Loop earlier this fall cemented a partnership with UBS Wealth Management US to provide ­primary municipal securities to UBS’ retail clients to bolster its appeal with ­borrowers looking to capitalize on retail’s heightened prominence in the market.

Since Oct. 1 the firm has also added three people to its public finance banking group: Frank Reed, a managing director in the firm’s San Antonio office, Kimberly Mitchell, a senior vice president in a new West Palm Beach office, and Amy Lettelleir, a senior vice president in the Orlando office. Loop now has 18 offices across the country.

Rorke, a managing director who started earlier this week, fills a position vacant since May when Warren “Bo” Daniels Jr. resigned to join Morgan Stanley after six years during which he helped build the firm’s banking group.

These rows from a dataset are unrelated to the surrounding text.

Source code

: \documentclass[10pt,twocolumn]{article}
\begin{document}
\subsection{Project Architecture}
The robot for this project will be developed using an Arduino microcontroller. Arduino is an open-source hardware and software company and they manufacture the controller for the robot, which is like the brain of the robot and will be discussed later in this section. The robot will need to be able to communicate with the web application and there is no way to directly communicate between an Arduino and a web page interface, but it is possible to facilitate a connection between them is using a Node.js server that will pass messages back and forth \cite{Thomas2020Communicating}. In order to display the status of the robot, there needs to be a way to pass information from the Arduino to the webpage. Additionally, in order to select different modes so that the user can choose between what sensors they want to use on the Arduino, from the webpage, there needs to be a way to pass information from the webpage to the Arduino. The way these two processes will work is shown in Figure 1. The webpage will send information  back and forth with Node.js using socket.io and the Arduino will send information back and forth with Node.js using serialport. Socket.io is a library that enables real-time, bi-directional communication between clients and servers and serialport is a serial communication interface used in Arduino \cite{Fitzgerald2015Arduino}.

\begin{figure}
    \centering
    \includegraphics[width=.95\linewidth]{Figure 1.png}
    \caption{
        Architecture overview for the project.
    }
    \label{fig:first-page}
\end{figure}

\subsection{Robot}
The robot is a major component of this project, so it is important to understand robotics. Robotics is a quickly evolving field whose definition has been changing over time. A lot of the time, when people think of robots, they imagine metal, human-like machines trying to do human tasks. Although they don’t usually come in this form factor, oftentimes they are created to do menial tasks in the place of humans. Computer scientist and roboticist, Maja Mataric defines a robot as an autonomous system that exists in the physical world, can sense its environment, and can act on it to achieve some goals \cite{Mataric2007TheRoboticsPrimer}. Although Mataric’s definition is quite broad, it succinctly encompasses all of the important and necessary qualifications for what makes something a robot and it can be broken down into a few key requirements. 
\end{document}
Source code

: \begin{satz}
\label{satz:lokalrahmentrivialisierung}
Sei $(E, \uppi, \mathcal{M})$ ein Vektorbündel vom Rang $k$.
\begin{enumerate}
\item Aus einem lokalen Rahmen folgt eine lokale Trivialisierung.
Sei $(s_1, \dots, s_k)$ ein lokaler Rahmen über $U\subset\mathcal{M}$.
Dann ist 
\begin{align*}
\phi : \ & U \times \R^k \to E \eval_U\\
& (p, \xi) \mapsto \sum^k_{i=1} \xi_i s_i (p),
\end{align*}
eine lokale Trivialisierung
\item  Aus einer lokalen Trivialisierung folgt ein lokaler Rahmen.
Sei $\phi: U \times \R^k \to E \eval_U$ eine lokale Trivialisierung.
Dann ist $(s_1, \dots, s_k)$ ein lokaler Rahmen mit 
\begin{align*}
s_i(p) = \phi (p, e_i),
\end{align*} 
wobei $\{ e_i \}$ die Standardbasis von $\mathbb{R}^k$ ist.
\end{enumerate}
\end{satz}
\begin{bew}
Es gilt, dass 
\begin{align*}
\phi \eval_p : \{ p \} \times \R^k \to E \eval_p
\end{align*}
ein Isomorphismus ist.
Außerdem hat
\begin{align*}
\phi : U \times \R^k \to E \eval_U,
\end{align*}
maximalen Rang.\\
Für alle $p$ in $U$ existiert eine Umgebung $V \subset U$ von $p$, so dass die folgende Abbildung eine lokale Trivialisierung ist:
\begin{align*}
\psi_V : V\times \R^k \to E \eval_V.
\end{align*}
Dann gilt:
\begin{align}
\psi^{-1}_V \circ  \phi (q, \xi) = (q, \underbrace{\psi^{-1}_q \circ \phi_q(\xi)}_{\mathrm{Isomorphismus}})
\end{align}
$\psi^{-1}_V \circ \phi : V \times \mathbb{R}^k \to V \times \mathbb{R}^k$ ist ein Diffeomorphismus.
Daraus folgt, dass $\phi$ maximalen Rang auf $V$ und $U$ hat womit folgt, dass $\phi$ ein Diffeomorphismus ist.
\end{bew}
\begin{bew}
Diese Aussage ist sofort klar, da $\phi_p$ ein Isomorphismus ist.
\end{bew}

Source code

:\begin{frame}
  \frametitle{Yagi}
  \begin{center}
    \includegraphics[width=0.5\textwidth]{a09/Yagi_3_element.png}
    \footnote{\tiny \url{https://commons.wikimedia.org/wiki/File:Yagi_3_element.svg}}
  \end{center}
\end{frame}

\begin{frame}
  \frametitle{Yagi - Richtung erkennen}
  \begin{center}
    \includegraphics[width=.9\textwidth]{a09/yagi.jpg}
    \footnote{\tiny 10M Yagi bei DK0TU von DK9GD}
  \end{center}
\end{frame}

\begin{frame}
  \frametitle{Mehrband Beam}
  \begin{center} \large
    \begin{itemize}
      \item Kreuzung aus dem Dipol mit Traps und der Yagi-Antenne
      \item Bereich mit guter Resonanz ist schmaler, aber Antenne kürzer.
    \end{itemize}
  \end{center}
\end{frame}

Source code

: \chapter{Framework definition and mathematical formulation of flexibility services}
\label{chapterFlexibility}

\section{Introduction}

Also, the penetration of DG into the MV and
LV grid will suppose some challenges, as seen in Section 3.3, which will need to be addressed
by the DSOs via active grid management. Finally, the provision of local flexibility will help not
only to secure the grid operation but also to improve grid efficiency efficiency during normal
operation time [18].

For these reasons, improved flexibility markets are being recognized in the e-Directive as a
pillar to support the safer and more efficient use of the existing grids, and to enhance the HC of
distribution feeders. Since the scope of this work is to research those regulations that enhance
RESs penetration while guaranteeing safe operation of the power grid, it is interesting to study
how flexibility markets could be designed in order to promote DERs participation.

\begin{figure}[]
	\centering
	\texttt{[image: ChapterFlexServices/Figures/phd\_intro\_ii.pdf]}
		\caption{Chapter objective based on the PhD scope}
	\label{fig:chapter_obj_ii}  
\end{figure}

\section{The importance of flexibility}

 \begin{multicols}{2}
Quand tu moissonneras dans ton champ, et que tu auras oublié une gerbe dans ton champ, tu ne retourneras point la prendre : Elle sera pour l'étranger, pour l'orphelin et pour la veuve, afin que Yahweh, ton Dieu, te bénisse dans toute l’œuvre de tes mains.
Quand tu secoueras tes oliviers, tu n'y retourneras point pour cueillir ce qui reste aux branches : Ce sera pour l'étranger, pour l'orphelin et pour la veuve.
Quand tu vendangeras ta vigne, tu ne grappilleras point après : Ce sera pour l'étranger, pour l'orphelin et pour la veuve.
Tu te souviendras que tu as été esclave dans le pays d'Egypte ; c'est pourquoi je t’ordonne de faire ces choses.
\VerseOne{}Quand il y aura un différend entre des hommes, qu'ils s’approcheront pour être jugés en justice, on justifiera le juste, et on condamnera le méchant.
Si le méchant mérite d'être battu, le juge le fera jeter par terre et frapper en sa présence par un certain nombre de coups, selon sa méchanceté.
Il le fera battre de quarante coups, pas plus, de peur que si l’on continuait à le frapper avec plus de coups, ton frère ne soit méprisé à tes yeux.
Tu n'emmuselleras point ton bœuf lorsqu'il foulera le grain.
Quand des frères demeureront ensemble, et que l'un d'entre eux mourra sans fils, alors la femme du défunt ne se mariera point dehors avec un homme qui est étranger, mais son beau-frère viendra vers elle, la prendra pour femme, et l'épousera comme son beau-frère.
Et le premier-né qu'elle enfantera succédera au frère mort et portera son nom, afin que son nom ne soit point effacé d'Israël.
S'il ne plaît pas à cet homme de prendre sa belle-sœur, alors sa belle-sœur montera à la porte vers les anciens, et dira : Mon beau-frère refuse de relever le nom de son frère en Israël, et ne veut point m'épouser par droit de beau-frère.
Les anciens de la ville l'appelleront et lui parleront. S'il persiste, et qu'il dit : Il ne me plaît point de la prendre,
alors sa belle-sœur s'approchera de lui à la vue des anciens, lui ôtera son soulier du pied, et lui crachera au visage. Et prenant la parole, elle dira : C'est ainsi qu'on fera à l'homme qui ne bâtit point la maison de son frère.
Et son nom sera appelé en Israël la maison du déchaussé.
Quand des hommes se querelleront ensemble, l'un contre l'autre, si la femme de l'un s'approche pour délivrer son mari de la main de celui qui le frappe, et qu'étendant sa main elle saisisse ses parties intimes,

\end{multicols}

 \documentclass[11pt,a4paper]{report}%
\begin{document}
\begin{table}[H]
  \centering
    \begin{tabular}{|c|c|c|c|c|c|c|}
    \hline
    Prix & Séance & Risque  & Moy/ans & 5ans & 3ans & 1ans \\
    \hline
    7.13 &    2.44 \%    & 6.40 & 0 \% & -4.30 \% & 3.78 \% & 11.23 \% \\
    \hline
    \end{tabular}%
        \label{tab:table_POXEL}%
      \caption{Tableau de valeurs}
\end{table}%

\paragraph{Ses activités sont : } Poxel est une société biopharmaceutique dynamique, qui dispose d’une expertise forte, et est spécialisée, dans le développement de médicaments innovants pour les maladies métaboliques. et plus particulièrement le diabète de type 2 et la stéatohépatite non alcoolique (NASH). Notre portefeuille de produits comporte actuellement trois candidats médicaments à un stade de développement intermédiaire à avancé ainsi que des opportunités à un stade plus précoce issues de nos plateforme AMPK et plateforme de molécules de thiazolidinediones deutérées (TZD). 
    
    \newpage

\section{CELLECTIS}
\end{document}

Rorke, 56, said given Loop’s strong institutional sales and trading foundation, general government  banking team, and presence in offices across the country, the next logical step is to “add bankers selectively in the specialty areas of ­housing, airports, health care, and higher education.”

Rorke left UBS last year after his position as a senior adviser working with the firm’s corporate finance, M&A and asset management groups was eliminated. UBS moved him into that position in the spring of 2008 after the Swiss banking giant shuttered its municipal banking group.

In the interim, Rorke has worked on various civic and community projects and as an investor through a group that helps start-up companies. He was also named a co-chair of Illinois’ commission on economic recovery recently announced by Gov. Pat Quinn.

As he considered his next move and whether he would remain in public finance, Rorke received a call from Reynolds who wanted to discuss him joining the firm.

“I had watched Alex build the UBS group here into a top-ranked firm,” Reynolds said, adding that the two get along well.

Loop’s chief operating officer, Peter Bynoe, said: “We’ve built a significant platform so what we were most focused on was great management experience.”

Rorke worked for Salomon Brothers in New York City, moving to Dean Witter after Salomon’s exit from the public finance business in 1987, and relocated to Chicago.

He joined PaineWebber Inc. in 1993 to build the firm’s group here. UBS AG purchased PaineWebber in 2000 and eventually eliminated the brand name.

Rorke said joining Loop was appealing on several fronts. Aside from it being a firm in growth mode, he appreciates its founding as a municipal shop, though it has since added global equity trading and mergers and acquisitions.

It is not beholden to larger commercial or corporate investment banking interests whose commitment to public finance sometimes waivers depending on the state of Wall Street and the economy.

Rorke said he hopes he never has to return to clients with news that his firm is withdrawing from municipals after assuring them of its commitment.

“I learned a lesson from it,” he said.